◆ **WORK TO COMPLETE**
Find the line with "الْعُيُوبِ، وَالُْمخْتَصُّ بِكَرامَةِ" and the line with "نُورِ قُلُوبِ الْمُؤْمِنينَ،" in the entries below; output exactly those two lines, every line between them, and no others.

◆ **DATASET EXCERPTS**
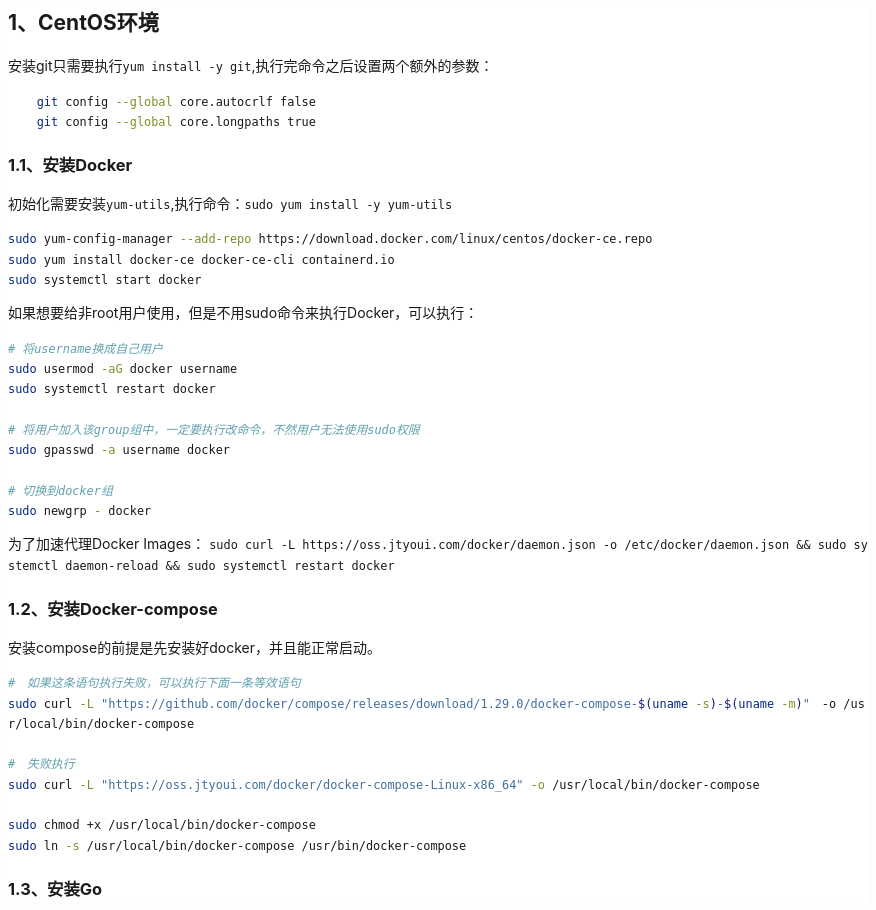 ## 1、CentOS环境

安装git只需要执行`yum install -y git`,执行完命令之后设置两个额外的参数：

```sh
    git config --global core.autocrlf false
    git config --global core.longpaths true
```

### 1.1、安装Docker

初始化需要安装`yum-utils`,执行命令：`sudo yum install -y yum-utils`

```sh
sudo yum-config-manager --add-repo https://download.docker.com/linux/centos/docker-ce.repo
sudo yum install docker-ce docker-ce-cli containerd.io
sudo systemctl start docker
```

如果想要给非root用户使用，但是不用sudo命令来执行Docker，可以执行：

```sh
# 将username换成自己用户
sudo usermod -aG docker username
sudo systemctl restart docker

# 将用户加入该group组中，一定要执行改命令，不然用户无法使用sudo权限
sudo gpasswd -a username docker

# 切换到docker组
sudo newgrp - docker
```

为了加速代理Docker Images： `sudo curl -L https://oss.jtyoui.com/docker/daemon.json -o /etc/docker/daemon.json && sudo systemctl daemon-reload && sudo systemctl restart docker`


### 1.2、安装Docker-compose

安装compose的前提是先安装好docker，并且能正常启动。

```sh
#　如果这条语句执行失败，可以执行下面一条等效语句
sudo curl -L "https://github.com/docker/compose/releases/download/1.29.0/docker-compose-$(uname -s)-$(uname -m)"　-o /usr/local/bin/docker-compose 

#　失败执行
sudo curl -L "https://oss.jtyoui.com/docker/docker-compose-Linux-x86_64" -o /usr/local/bin/docker-compose

sudo chmod +x /usr/local/bin/docker-compose
sudo ln -s /usr/local/bin/docker-compose /usr/bin/docker-compose
```

### 1.3、安装Go
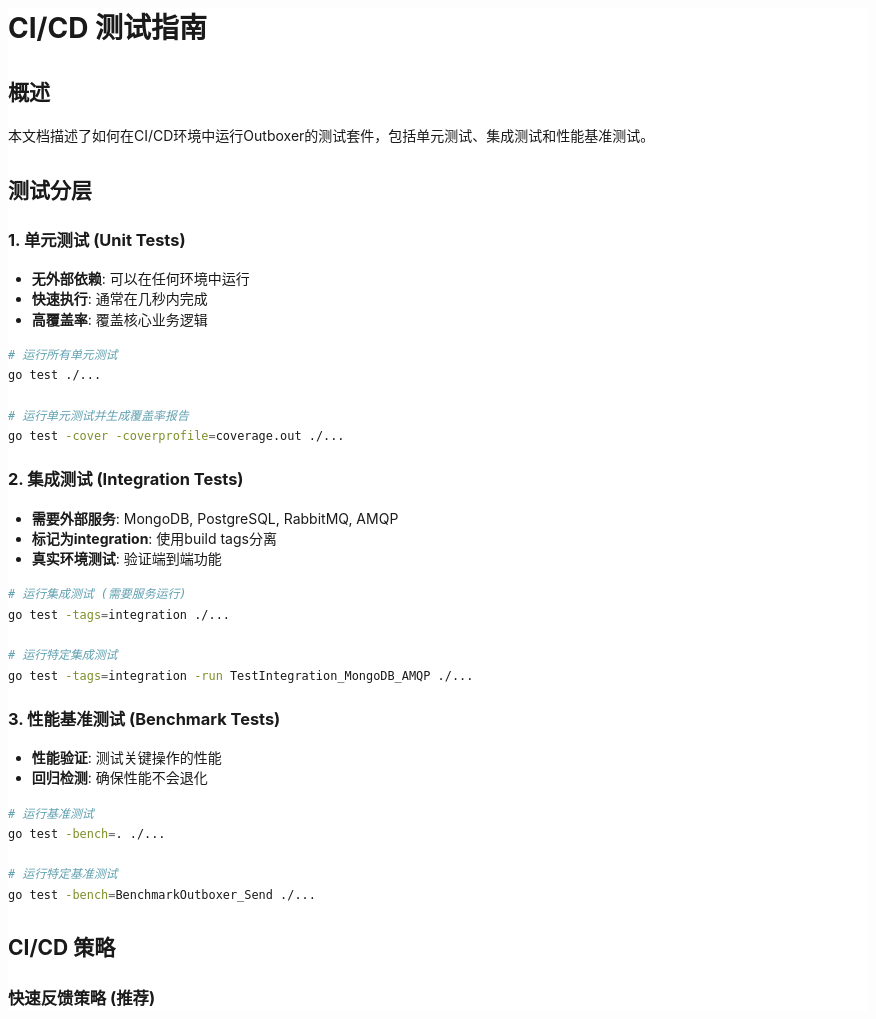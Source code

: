 # CI/CD 测试指南

## 概述

本文档描述了如何在CI/CD环境中运行Outboxer的测试套件，包括单元测试、集成测试和性能基准测试。

## 测试分层

### 1. 单元测试 (Unit Tests)
- **无外部依赖**: 可以在任何环境中运行
- **快速执行**: 通常在几秒内完成
- **高覆盖率**: 覆盖核心业务逻辑

```bash
# 运行所有单元测试
go test ./...

# 运行单元测试并生成覆盖率报告
go test -cover -coverprofile=coverage.out ./...
```

### 2. 集成测试 (Integration Tests)
- **需要外部服务**: MongoDB, PostgreSQL, RabbitMQ, AMQP
- **标记为integration**: 使用build tags分离
- **真实环境测试**: 验证端到端功能

```bash
# 运行集成测试 (需要服务运行)
go test -tags=integration ./...

# 运行特定集成测试
go test -tags=integration -run TestIntegration_MongoDB_AMQP ./...
```

### 3. 性能基准测试 (Benchmark Tests)
- **性能验证**: 测试关键操作的性能
- **回归检测**: 确保性能不会退化

```bash
# 运行基准测试
go test -bench=. ./...

# 运行特定基准测试
go test -bench=BenchmarkOutboxer_Send ./...
```

## CI/CD 策略

### 快速反馈策略 (推荐)
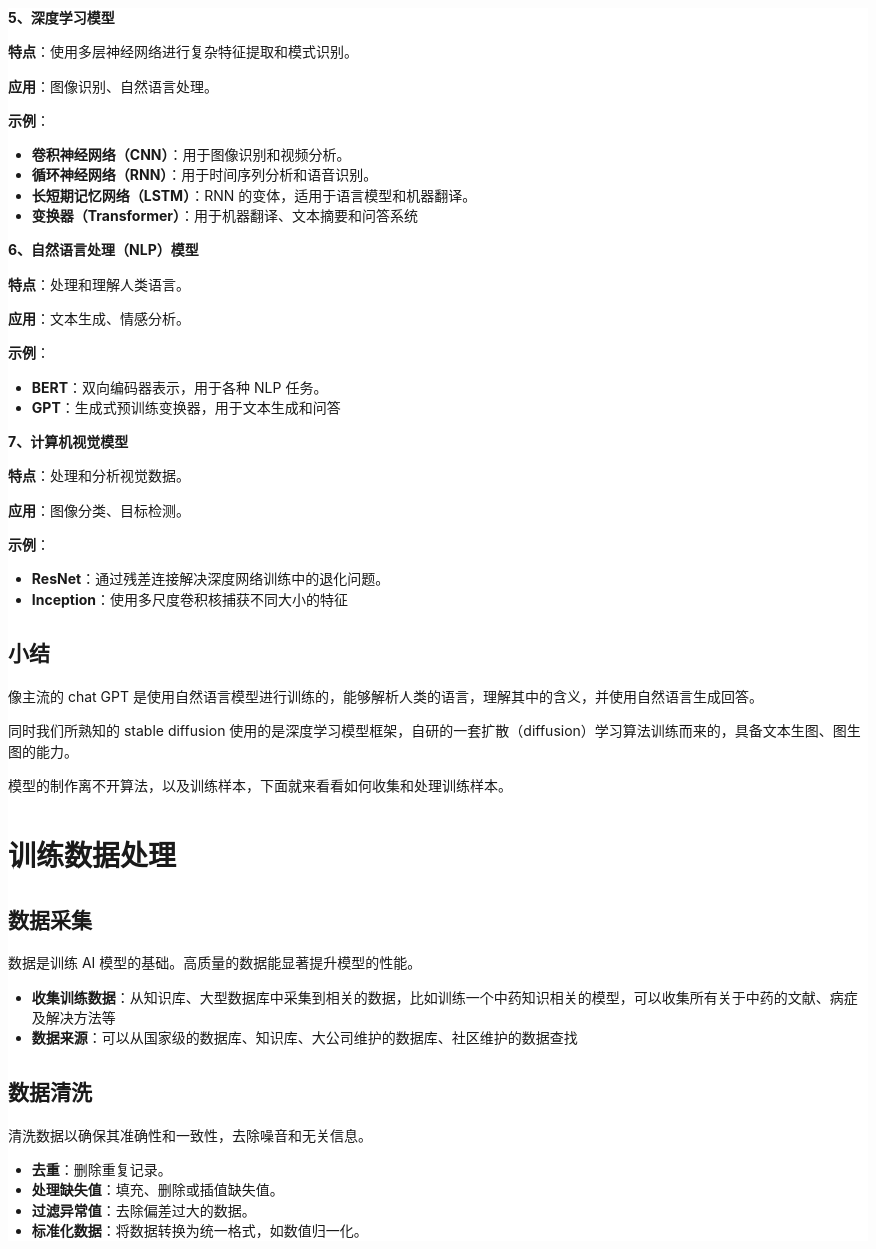 **5、深度学习模型**

**特点**：使用多层神经网络进行复杂特征提取和模式识别。

**应用**：图像识别、自然语言处理。

**示例**：

- **卷积神经网络（CNN）**：用于图像识别和视频分析。
- **循环神经网络（RNN）**：用于时间序列分析和语音识别。
- **长短期记忆网络（LSTM）**：RNN 的变体，适用于语言模型和机器翻译。
- **变换器（Transformer）**：用于机器翻译、文本摘要和问答系统

**6、自然语言处理（NLP）模型**

**特点**：处理和理解人类语言。

**应用**：文本生成、情感分析。

**示例**：

- **BERT**：双向编码器表示，用于各种 NLP 任务。
- **GPT**：生成式预训练变换器，用于文本生成和问答

**7、计算机视觉模型**

**特点**：处理和分析视觉数据。

**应用**：图像分类、目标检测。

**示例**：

- **ResNet**：通过残差连接解决深度网络训练中的退化问题。
- **Inception**：使用多尺度卷积核捕获不同大小的特征

## 小结

像主流的 chat GPT 是使用自然语言模型进行训练的，能够解析人类的语言，理解其中的含义，并使用自然语言生成回答。

同时我们所熟知的 stable diffusion 使用的是深度学习模型框架，自研的一套扩散（diffusion）学习算法训练而来的，具备文本生图、图生图的能力。

模型的制作离不开算法，以及训练样本，下面就来看看如何收集和处理训练样本。

# 训练数据处理

## 数据采集

数据是训练 AI 模型的基础。高质量的数据能显著提升模型的性能。

- **收集训练数据**：从知识库、大型数据库中采集到相关的数据，比如训练一个中药知识相关的模型，可以收集所有关于中药的文献、病症及解决方法等
- **数据来源**：可以从国家级的数据库、知识库、大公司维护的数据库、社区维护的数据查找

## 数据清洗

清洗数据以确保其准确性和一致性，去除噪音和无关信息。

- **去重**：删除重复记录。
- **处理缺失值**：填充、删除或插值缺失值。
- **过滤异常值**：去除偏差过大的数据。
- **标准化数据**：将数据转换为统一格式，如数值归一化。
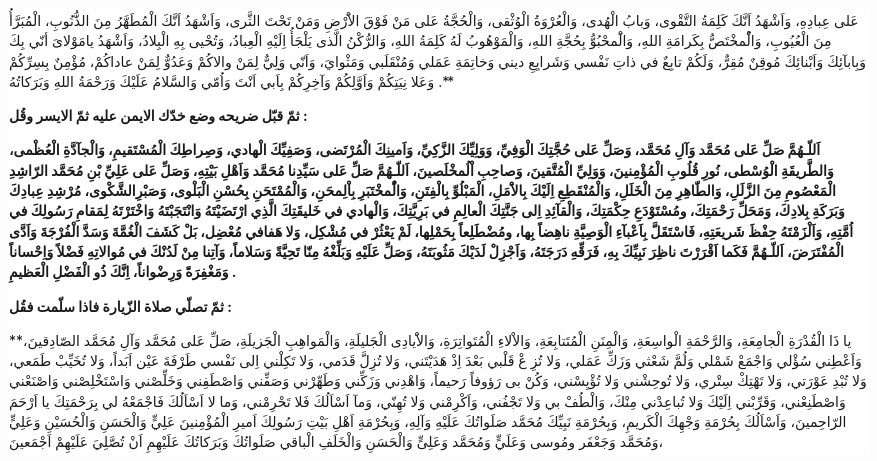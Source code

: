 عَلى عِبادِهِ، وَاَشْهَدُ اَنَّكَ كَلِمَةُ التَّقْوى، وَبابُ الْهُدى، وَالْعُرْوَةُ الْوُثْقى، وَالْحُجَّةُ عَلى
مَنْ فَوْقَ الاَْرْضِ وَمَنْ تَحْتَ الثَّرى، وَاَشْهَدُ اَنَّكَ الْمُطَهَّرُ مِنَ الذُّنُوبِ، الْمُبَرَّأُ مِنَ
الْعُيُوبِ، وَالُْمخْتَصُّ بِكَرامَةِ اللهِ، وَالَْمحْبُوُّ بِحُجَّةِ اللهِ، وَالْمَوْهُوبُ لَهُ كَلِمَةُ اللهِ،
وَالرُّكْنُ الَّذى يَلْجَأُ اِلَيْهِ الْعِبادُ، وَتُحْيى بِهِ الْبِلادُ، وَاَشْهَدُ يامَوْلاىَ أنّي بِكَ
وَبِابآئِكَ وَاَبْنائِكَ مُوقِنٌ مُقِرٌّ، وَلَكُمْ تابِعٌ في ذاتِ نَفْسي وَشَرايِعِ ديني وَخاتِمَةِ عَمَلي
وَمُنْقَلَبي وَمَثْوايَ، وَاَنّي وَلِيٌّ لِمَنْ والاكُمْ وَعَدُوٌّ لِمَنْ عاداكُمْ، مُؤْمِنٌ بِسِرِّكُمْ وَعَلا
نِيَتِكُمْ وَاَوَّلِكُمْ وَآخِرِكُمْ بِاَبي اَنْتَ وَاُمّي وَالسَّلامُ عَلَيْكَ وَرَحْمَةُ اللهِ وَبَرَكاتُهُ .**

**ثمّ قبّل ضريحه وضع خدّك الايمن عليه ثمّ الايسر وقُل :**

**اَللّـهُمَّ صَلِّ عَلى مُحَمَّد وَآلِ مُحَمَّد، وَصَلِّ عَلى حُجَّتِكَ الْوَفِيِّ، وَوَلِيِّكَ الزَّكِيِّ، وَاَمينِكَ
الْمُرْتَضى، وَصَفِيِّكَ الْهادي، وَصِراطِكَ الْمُسْتَقيمِ، وَالْجآدَّةِ الْعُظْمى، وَالطَّريقَةِ الْوُسْطى،
نُورِ قُلُوبِ الْمُؤْمِنينَ، وَوَلِيِّ الْمُتَّقينَ، وَصاحِبِ اْلُمخْلَصينَ، اَللّـهُمَّ صَلِّ عَلى سَيِّدِنا
مُحَمَّد وَاَهْلِ بَيْتِهِ، وَصَلِّ عَلى عَلِيِّ بْنِ مُحَمَّد الرّاشِدِ الْمَعْصُومِ مِنَ الزَّلَلِ، وَالطّاهِرِ مِنَ
الْخَلَلِ، وَالْمُنْقَطِعِ اِلَيْكَ بِالاَْمَلِ، الْمَبْلُوِّ بِالْفِتَنِ، وَالُْمخْتَبَرِ بِاْلِمحَنِ، وَالْمُمْتَحَنِ
بِحُسْنِ الْبَلْوى، وَصَبْرِالشَّكْوى، مُرْشِدِ عِبادِكَ وَبَرَكَةِ بِلادِكَ، وَمَحَلِّ رَحْمَتِكَ، ومُسْتَوْدَعِ
حِكْمَتِكَ، وَالْقآئِدِ اِلى جَنَّتِكَ الْعالِمِ في بَرِيَّتِكَ، وَالْهادي في خَليقَتِكَ الَّذِي ارْتَضَيْتَهُ
وَانْتَجَبْتَهُ وَاخْتَرْتَهُ لِمَقامِ رَسُولِكَ في اُمَّتِهِ، وَاَلْزَمْتَهُ حِفْظَ شَريعَتِهِ، فَاسْتَقَلَّ بِاَعْبآءِ
الْوَصِيَّةِ ناهِضاً بِها، ومُضْطَلِعاً بِحَمْلِها، لَمْ يَعْثُرْ في مُشْكِل، وَلا هَفافي مُعْضِل، بَلْ
كَشَفَ الْغُمَّةَ وَسَدَّ الْفُرْجَةَ وَاَدَّى الْمُفْتَرَضَ، اَللّـهُمَّ فَكَما اَقْرَرْتَ ناظِرَ نَبِيِّكَ بِهِ، فَرَقِّهِ
دَرَجَتَهُ، وَاَجْزِلْ لَدَيْكَ مَثُوبَتَهُ، وَصَلِّ عَلَيْهِ وَبَلِّغْهُ مِنّا تَحِيَّةً وَسَلاماً، وَآتِنا مِنْ لَدُنْكَ
في مُوالاتِهِ فَضْلاً وَاِحْساناً وَمَغْفِرَةً وَرِضْواناً، اِنَّكَ ذُو الْفَضْلِ الْعَظيمِ .**

**ثمّ تصلّي صلاة الزّيارة فاذا سلّمت فقُل :**

**يا ذَا الْقُدْرَةِ الْجامِعَةِ، وَالرَّحْمَةِ الْواسِعَةِ، وَالْمِنَنِ الْمُتَتابِعَةِ، وَالاْلاءِ
الْمُتَواتِرَةِ، وَالاَْيادِى الْجَليلَةِ، وَالْمَواهِبِ الْجَزيلَةِ، صَلِّ عَلى مُحَمَّد وَآلِ مُحَمَّد
الصّادِقينَ، وَاَعْطِني سُؤْلي وَاجْمَعْ شَمْلي وَلُمَّ شَعْثي وَزَكِّ عَمَلي، وَلا تُزِ غْ قَلْبي بَعْدَ اِذْ
هَدَيْتَني، وَلا تُزِلَّ قَدَمي، وَلا تَكِلْني اِلى نَفْسي طَرْفَةَ عَيْن اَبَداً، وَلا تُخَيِّبْ طَمَعي،
وَلا تُبْدِ عَوْرَتي، وَلا تَهْتِكْ سِتْري، وَلا تُوحِشْني وَلا تُؤْيِسْني، وَكُنْ بى رَؤوفاً رَحيماً،
وَاهْدِني وَزَكِّني وَطَهِّرْني وَصَفِّني وَاصْطَفِني وَخَلِّصْني وَاسْتَخْلِصْني وَاصْنَعْني وَاصْطَنِعْني،
وَقَرِّبْني اِلَيْكَ وَلا تُباعِدْني مِنْكَ، وَالْطُفْ بي وَلا تَجْفُني، وَاَكْرِمْني وَلا تُهِنّي، وَمآ
اَسْاَلُكَ فَلا تَحْرِمْني، وَما لا اَسْاَلُكَ فَاجْمَعْهُ لي بِرَحْمَتِكَ يا اَرْحَمَ الرّاحِمينَ، وَاَسْاَلُكَ
بِحُرْمَةِ وَجْهِكَ الْكَريمِ، وَبِحُرْمَةِ نَبِيِّكَ مُحَمَّد صَلَواتُكَ عَلَيْهِ وَآلِهِ، وَبِحُرْمَةِ اَهْلِ بَيْتِ
رَسُولِكَ اَميرِ الْمُؤْمِنينَ عَلِيٍّ وَالْحَسَنِ وَالْحُسَيْنِ وَعَلِيٍّ وَمُحَمَّد وَجَعْفَر ومُوسى وَعَلَيٍّ وَمُحَمَّد
وَعَلِىٍّ وَالْحَسَنِ وَالْخَلَفِ الْباقي صَلَواتُكَ وَبَرَكاتُكَ عَلَيْهِمِ اَنْ تُصَّلِيَ عَلَيْهِمْ اَجْمَعينَ،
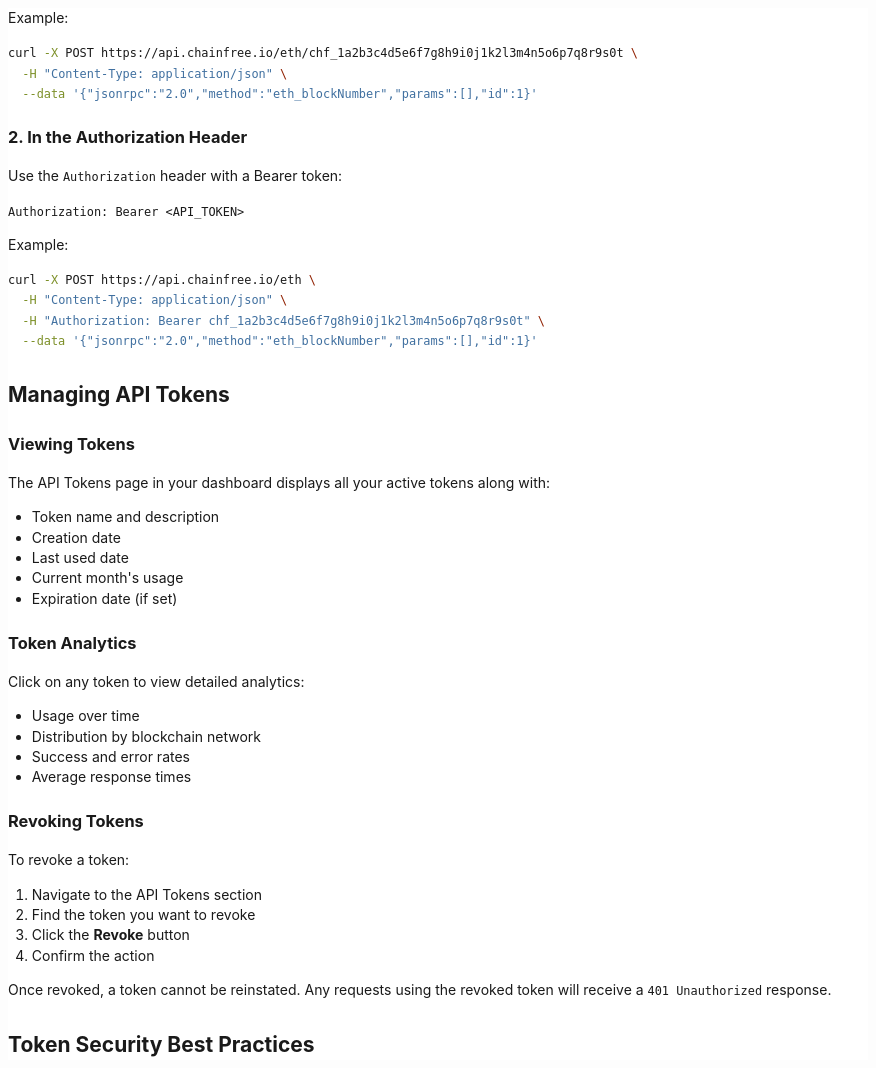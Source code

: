 Example:
```bash
curl -X POST https://api.chainfree.io/eth/chf_1a2b3c4d5e6f7g8h9i0j1k2l3m4n5o6p7q8r9s0t \
  -H "Content-Type: application/json" \
  --data '{"jsonrpc":"2.0","method":"eth_blockNumber","params":[],"id":1}'
```

### 2. In the Authorization Header

Use the `Authorization` header with a Bearer token:

```
Authorization: Bearer <API_TOKEN>
```

Example:
```bash
curl -X POST https://api.chainfree.io/eth \
  -H "Content-Type: application/json" \
  -H "Authorization: Bearer chf_1a2b3c4d5e6f7g8h9i0j1k2l3m4n5o6p7q8r9s0t" \
  --data '{"jsonrpc":"2.0","method":"eth_blockNumber","params":[],"id":1}'
```

## Managing API Tokens

### Viewing Tokens

The API Tokens page in your dashboard displays all your active tokens along with:
- Token name and description
- Creation date
- Last used date
- Current month's usage
- Expiration date (if set)

### Token Analytics

Click on any token to view detailed analytics:
- Usage over time
- Distribution by blockchain network
- Success and error rates
- Average response times

### Revoking Tokens

To revoke a token:
1. Navigate to the API Tokens section
2. Find the token you want to revoke
3. Click the **Revoke** button
4. Confirm the action

Once revoked, a token cannot be reinstated. Any requests using the revoked token will receive a `401 Unauthorized` response.

## Token Security Best Practices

◆ **ANSWER BOX**
الْعُيُوبِ، وَالُْمخْتَصُّ بِكَرامَةِ اللهِ، وَالَْمحْبُوُّ بِحُجَّةِ اللهِ، وَالْمَوْهُوبُ لَهُ كَلِمَةُ اللهِ،
وَالرُّكْنُ الَّذى يَلْجَأُ اِلَيْهِ الْعِبادُ، وَتُحْيى بِهِ الْبِلادُ، وَاَشْهَدُ يامَوْلاىَ أنّي بِكَ
وَبِابآئِكَ وَاَبْنائِكَ مُوقِنٌ مُقِرٌّ، وَلَكُمْ تابِعٌ في ذاتِ نَفْسي وَشَرايِعِ ديني وَخاتِمَةِ عَمَلي
وَمُنْقَلَبي وَمَثْوايَ، وَاَنّي وَلِيٌّ لِمَنْ والاكُمْ وَعَدُوٌّ لِمَنْ عاداكُمْ، مُؤْمِنٌ بِسِرِّكُمْ وَعَلا
نِيَتِكُمْ وَاَوَّلِكُمْ وَآخِرِكُمْ بِاَبي اَنْتَ وَاُمّي وَالسَّلامُ عَلَيْكَ وَرَحْمَةُ اللهِ وَبَرَكاتُهُ .**

**ثمّ قبّل ضريحه وضع خدّك الايمن عليه ثمّ الايسر وقُل :**

**اَللّـهُمَّ صَلِّ عَلى مُحَمَّد وَآلِ مُحَمَّد، وَصَلِّ عَلى حُجَّتِكَ الْوَفِيِّ، وَوَلِيِّكَ الزَّكِيِّ، وَاَمينِكَ
الْمُرْتَضى، وَصَفِيِّكَ الْهادي، وَصِراطِكَ الْمُسْتَقيمِ، وَالْجآدَّةِ الْعُظْمى، وَالطَّريقَةِ الْوُسْطى،
نُورِ قُلُوبِ الْمُؤْمِنينَ، وَوَلِيِّ الْمُتَّقينَ، وَصاحِبِ اْلُمخْلَصينَ، اَللّـهُمَّ صَلِّ عَلى سَيِّدِنا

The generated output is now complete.